Mineral and bone disorder biomarkers 'normal ranges' are controversial. The aim of the study was to evaluate the association between serum calcium (Ca), phosphate (P), intact parathyroid hormone (iPTH), and 25(OH) vitamin D levels and mortality risk, in a chronic kidney disease (CKD) grade (G) 3b-4 cohort. The Uruguayan National Renal Healthcare Program (NRHP-UY) CKD patients' cohort, included between 1 October 2004 and 1 March 2020 and followed-up until 1 March 2021, was analyzed with the Ethics Committee approval. A total of 6473 patients were analyzed: 56% men, median age 73 (65-79) years, 55% on CKD G3b. At the end of the follow-up, 2459 (37.7%) patients had died (6.4/100 patient-year). There were iPTH data on 2013 patients (younger, with lower estimated glomerular filtration rate (eGFR) and lesser comorbidities). By bivariate Cox analysis the lowest death risk was observed with mean Ca between 9.01 and 10.25 mg/dl, P between 2.76 and 4.0 mg/dl, iPTH ≤ 105 pg/ml, and 25(OH) vitamin D >10 ng/ml. The multivariate Cox regression mortality risk adjusted to age, sex, CKD etiology, diabetes, smoking, cardiovascular comorbidity, blood pressure, proteinuria, eGFR, renin-angiotensin system blockers and vitamin D treatments, serum Ca, P, iPTH, and 25(OH) vitamin D ( = 964) showed that a higher mortality risk was associated with > 4.00 mg/dl (HR 1.668, CI 95%: 1.201-2.317), iPTH >105 pg/ml (HR 1.386, CI 95%: 1.012-1.989), and 25(OH) vitamin D ≤ 10 ng/ml (HR 1.958, CI 95%: 1.238-3.098) and a lower mortality risk with 1,25(OH) vitamin D treatment (HR 0.639, CI 95%: 0.451-0.906). These data may contribute to the precise G3b-4 CKD-MBD biomarkers levels definition.

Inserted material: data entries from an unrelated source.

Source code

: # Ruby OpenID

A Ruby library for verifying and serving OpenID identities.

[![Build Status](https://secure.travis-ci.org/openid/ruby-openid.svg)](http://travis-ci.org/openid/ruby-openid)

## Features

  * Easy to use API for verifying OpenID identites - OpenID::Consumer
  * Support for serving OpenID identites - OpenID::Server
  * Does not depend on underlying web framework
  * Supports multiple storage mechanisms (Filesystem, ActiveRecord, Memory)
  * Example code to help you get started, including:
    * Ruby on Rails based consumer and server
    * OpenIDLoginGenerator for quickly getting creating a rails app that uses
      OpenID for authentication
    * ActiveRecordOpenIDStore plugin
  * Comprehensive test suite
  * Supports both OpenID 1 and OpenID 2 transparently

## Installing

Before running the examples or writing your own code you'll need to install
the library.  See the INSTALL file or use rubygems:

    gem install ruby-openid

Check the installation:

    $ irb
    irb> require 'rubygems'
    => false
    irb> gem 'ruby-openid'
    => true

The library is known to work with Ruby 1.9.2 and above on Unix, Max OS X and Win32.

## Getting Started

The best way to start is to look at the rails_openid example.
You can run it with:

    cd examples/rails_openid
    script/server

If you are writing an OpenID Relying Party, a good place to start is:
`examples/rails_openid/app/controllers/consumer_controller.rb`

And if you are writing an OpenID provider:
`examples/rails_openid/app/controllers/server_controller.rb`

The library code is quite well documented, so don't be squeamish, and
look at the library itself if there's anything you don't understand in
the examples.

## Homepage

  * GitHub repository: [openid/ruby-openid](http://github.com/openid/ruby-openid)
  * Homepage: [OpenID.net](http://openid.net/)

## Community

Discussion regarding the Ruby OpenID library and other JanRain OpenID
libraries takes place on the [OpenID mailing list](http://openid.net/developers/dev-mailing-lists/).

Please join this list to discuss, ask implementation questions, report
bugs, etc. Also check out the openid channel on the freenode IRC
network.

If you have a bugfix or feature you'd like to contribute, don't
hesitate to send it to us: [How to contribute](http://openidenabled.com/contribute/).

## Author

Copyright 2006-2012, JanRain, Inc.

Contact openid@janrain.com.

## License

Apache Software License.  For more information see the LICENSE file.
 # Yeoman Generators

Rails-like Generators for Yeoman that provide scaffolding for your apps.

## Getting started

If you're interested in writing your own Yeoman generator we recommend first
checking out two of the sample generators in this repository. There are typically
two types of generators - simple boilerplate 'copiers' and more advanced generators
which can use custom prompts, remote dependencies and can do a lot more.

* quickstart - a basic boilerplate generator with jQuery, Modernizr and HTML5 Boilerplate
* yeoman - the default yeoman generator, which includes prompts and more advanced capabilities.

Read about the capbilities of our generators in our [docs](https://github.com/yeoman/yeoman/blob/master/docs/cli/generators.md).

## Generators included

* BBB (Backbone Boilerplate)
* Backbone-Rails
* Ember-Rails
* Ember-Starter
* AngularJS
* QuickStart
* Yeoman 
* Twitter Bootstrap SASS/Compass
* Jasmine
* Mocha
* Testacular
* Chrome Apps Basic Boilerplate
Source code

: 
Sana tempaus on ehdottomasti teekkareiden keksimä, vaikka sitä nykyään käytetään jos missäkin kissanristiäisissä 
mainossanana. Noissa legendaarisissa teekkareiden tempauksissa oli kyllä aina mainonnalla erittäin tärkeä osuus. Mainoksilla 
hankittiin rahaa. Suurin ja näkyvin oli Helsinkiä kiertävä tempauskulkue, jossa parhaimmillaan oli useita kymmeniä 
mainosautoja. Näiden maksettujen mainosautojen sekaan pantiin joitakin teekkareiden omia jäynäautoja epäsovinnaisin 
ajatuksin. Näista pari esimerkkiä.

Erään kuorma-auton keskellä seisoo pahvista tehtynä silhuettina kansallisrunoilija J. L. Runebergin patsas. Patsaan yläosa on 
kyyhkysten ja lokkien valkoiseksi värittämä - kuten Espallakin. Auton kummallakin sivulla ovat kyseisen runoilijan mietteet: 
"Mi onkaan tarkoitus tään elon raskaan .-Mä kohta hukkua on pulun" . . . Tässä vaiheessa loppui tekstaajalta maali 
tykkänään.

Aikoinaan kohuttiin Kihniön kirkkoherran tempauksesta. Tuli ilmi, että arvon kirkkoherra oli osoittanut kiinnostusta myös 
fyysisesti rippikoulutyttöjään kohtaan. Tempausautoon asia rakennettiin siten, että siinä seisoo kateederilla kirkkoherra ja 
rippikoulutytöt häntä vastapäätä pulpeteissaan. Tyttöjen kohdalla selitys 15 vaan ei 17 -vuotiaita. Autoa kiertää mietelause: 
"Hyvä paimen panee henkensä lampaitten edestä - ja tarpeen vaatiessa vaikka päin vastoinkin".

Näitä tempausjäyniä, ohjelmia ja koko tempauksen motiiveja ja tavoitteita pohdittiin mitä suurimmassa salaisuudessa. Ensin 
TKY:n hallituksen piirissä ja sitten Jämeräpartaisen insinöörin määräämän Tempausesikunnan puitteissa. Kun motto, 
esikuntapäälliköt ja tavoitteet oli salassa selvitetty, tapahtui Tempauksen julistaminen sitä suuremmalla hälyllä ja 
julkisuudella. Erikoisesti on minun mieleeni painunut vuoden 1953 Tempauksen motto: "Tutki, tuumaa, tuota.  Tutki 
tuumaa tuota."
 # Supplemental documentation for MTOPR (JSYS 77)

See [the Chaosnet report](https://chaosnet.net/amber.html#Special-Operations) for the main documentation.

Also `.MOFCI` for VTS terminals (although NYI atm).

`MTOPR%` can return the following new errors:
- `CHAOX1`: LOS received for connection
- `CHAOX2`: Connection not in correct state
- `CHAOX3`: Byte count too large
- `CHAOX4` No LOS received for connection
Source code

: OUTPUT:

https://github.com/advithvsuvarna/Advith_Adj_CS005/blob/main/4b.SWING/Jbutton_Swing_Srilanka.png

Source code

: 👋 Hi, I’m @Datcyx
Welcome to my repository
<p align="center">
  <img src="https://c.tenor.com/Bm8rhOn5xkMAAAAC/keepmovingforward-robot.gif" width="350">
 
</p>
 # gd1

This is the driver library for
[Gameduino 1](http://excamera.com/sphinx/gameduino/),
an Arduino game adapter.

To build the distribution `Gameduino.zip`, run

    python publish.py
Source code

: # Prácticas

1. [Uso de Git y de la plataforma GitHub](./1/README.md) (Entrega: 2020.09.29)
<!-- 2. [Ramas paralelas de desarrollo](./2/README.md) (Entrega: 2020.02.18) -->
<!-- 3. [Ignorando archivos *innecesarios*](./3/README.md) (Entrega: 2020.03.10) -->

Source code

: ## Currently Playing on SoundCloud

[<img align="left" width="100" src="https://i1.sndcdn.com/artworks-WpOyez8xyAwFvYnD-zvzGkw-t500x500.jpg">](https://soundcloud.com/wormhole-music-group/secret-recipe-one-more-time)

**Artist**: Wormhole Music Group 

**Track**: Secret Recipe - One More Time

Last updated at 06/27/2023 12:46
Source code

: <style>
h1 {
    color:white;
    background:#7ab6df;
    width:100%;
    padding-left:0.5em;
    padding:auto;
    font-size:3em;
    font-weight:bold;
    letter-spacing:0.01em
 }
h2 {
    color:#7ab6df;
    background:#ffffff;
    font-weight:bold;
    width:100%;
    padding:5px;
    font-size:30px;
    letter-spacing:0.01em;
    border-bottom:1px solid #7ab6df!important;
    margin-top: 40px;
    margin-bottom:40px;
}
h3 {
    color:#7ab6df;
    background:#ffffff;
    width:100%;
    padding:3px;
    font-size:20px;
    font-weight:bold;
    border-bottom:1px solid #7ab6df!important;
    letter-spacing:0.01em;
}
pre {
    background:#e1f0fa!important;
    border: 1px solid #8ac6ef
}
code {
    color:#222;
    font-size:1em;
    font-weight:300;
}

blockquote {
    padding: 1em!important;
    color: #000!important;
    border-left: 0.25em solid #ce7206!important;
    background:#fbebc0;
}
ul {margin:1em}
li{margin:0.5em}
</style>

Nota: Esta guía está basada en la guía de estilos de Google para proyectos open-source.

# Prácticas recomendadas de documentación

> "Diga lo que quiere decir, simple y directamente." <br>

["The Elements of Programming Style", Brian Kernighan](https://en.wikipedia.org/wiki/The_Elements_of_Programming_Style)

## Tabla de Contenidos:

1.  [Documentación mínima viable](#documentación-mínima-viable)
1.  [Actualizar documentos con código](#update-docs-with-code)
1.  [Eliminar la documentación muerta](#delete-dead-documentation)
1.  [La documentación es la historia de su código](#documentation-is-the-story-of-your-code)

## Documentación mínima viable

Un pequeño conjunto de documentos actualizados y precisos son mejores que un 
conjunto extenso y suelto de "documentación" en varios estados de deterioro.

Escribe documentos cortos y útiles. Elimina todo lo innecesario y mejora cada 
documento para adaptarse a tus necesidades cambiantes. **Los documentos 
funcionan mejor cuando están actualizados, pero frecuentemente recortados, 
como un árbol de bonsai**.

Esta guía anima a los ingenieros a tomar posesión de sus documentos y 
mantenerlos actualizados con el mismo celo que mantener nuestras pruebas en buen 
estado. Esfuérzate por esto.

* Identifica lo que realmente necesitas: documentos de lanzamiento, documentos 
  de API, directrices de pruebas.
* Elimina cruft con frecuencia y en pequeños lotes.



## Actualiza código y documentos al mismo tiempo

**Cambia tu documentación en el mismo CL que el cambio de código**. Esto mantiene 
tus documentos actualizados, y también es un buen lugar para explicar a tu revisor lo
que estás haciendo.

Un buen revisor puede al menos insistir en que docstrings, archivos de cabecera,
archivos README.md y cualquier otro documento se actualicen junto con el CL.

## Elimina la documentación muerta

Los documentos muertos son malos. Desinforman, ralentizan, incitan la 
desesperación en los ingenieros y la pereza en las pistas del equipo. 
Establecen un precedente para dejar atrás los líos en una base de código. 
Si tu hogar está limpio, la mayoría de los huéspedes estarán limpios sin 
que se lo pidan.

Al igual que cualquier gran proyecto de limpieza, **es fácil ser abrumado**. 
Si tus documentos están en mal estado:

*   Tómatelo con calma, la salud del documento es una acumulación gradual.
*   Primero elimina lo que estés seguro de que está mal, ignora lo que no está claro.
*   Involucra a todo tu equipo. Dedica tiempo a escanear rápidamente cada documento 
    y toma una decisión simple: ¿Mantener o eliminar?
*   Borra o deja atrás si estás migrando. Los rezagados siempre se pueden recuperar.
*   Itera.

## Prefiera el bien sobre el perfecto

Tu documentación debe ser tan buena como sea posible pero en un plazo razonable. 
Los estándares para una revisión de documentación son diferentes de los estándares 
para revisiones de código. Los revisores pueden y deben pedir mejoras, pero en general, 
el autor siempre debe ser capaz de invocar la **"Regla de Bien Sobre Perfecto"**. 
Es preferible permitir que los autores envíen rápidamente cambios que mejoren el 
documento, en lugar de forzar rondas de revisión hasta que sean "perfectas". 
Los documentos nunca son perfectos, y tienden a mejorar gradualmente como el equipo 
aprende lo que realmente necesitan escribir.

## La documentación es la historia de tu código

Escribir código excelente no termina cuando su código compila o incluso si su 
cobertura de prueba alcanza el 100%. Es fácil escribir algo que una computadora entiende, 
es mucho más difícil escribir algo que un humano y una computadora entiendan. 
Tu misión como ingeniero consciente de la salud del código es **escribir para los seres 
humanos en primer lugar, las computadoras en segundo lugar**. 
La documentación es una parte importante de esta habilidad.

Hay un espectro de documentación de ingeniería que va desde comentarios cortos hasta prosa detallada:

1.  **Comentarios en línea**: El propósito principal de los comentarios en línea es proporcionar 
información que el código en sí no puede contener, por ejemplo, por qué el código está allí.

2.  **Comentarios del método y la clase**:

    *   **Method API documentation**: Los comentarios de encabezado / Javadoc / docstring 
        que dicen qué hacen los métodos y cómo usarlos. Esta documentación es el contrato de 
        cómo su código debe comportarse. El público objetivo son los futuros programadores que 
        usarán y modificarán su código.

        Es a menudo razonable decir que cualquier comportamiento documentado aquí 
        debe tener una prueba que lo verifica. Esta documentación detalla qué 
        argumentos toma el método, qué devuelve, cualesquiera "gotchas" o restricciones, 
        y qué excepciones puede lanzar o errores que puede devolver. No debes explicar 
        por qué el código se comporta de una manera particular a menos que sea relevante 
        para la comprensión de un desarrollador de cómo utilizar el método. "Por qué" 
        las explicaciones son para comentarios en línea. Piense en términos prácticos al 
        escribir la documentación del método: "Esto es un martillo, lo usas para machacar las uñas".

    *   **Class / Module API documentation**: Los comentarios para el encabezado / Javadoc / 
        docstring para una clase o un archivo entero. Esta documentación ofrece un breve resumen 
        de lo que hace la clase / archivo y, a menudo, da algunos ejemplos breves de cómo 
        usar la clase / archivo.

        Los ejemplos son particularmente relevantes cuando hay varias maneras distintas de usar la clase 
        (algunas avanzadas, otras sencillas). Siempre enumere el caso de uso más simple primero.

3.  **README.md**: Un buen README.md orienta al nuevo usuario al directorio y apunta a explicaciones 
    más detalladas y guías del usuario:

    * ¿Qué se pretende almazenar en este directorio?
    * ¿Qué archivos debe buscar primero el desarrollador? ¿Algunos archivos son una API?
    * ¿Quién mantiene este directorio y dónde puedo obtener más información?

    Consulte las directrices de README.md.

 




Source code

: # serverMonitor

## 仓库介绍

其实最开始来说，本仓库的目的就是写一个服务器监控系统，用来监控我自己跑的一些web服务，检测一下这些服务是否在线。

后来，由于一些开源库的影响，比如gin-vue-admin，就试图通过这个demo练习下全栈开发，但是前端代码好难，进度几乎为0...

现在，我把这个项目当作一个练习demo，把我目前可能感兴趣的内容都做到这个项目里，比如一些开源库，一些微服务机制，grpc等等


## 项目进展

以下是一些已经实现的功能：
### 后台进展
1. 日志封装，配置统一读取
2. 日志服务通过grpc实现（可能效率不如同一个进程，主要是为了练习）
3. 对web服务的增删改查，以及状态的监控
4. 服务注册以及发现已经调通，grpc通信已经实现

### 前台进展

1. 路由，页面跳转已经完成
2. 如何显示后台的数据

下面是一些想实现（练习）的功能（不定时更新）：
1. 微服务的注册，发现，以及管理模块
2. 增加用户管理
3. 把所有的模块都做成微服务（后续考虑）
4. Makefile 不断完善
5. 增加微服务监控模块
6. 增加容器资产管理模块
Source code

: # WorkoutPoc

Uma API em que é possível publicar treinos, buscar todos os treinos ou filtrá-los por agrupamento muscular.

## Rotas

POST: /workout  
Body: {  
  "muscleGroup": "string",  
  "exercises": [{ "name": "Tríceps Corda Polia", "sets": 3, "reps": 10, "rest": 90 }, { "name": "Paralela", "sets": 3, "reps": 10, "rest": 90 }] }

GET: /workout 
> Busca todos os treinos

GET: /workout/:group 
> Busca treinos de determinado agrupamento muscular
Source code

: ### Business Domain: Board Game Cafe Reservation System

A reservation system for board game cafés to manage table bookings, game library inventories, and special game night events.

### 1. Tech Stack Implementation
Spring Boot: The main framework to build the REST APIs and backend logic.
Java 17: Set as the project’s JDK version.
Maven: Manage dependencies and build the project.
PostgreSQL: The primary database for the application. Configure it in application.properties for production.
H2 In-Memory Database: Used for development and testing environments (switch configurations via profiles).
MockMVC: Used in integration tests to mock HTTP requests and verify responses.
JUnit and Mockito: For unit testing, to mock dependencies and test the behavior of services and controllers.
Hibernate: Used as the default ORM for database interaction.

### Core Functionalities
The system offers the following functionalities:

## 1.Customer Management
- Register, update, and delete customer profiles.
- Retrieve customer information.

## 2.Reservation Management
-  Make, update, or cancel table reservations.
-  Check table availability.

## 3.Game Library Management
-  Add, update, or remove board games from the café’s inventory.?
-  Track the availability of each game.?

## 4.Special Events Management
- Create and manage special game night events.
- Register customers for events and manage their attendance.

矿物质和骨代谢紊乱生物标志物的“正常范围”存在争议。本研究旨在评估慢性肾脏病(CKD)G3b-4 队列中血清钙(Ca)、磷(P)、全段甲状旁腺激素(iPTH)和 25(OH)维生素 D 水平与死亡风险之间的关系。该研究分析了 2004 年 10 月 1 日至 2020 年 3 月 1 日期间纳入的乌拉圭国家肾脏保健计划(NRHP-UY)CKD 患者队列,并在获得伦理委员会批准后进行了随访。共有 6473 名患者纳入分析,其中 56%为男性,中位年龄 73(65-79)岁,55%为 CKD G3b。随访结束时,2459 名(37.7%)患者死亡(6.4/100 患者年)。2013 名患者(年龄较轻、估算肾小球滤过率(eGFR)较低、合并症较少)有 iPTH 数据。单变量 Cox 分析显示,Ca 在 9.01-10.25mg/dl、P 在 2.76-4.0mg/dl、iPTH≤105pg/ml 和 25(OH)维生素 D>10ng/ml 时死亡风险最低。多变量 Cox 回归死亡风险校正年龄、性别、CKD 病因、糖尿病、吸烟、心血管合并症、血压、蛋白尿、eGFR、肾素-血管紧张素系统阻滞剂和维生素 D 治疗、血清 Ca、P、iPTH 和 25(OH)维生素 D( = 964)后显示,血清 P>4.00mg/dl(HR 1.668,95%CI:1.201-2.317)、iPTH>105pg/ml(HR 1.386,95%CI:1.012-1.989)和 25(OH)维生素 D≤10ng/ml(HR 1.958,95%CI:1.238-3.098)与更高的死亡率相关,而 1,25(OH)维生素 D 治疗(HR 0.639,95%CI:0.451-0.906)与更低的死亡率相关。这些数据可能有助于确定 G3b-4 CKD-MBD 生物标志物的精确水平。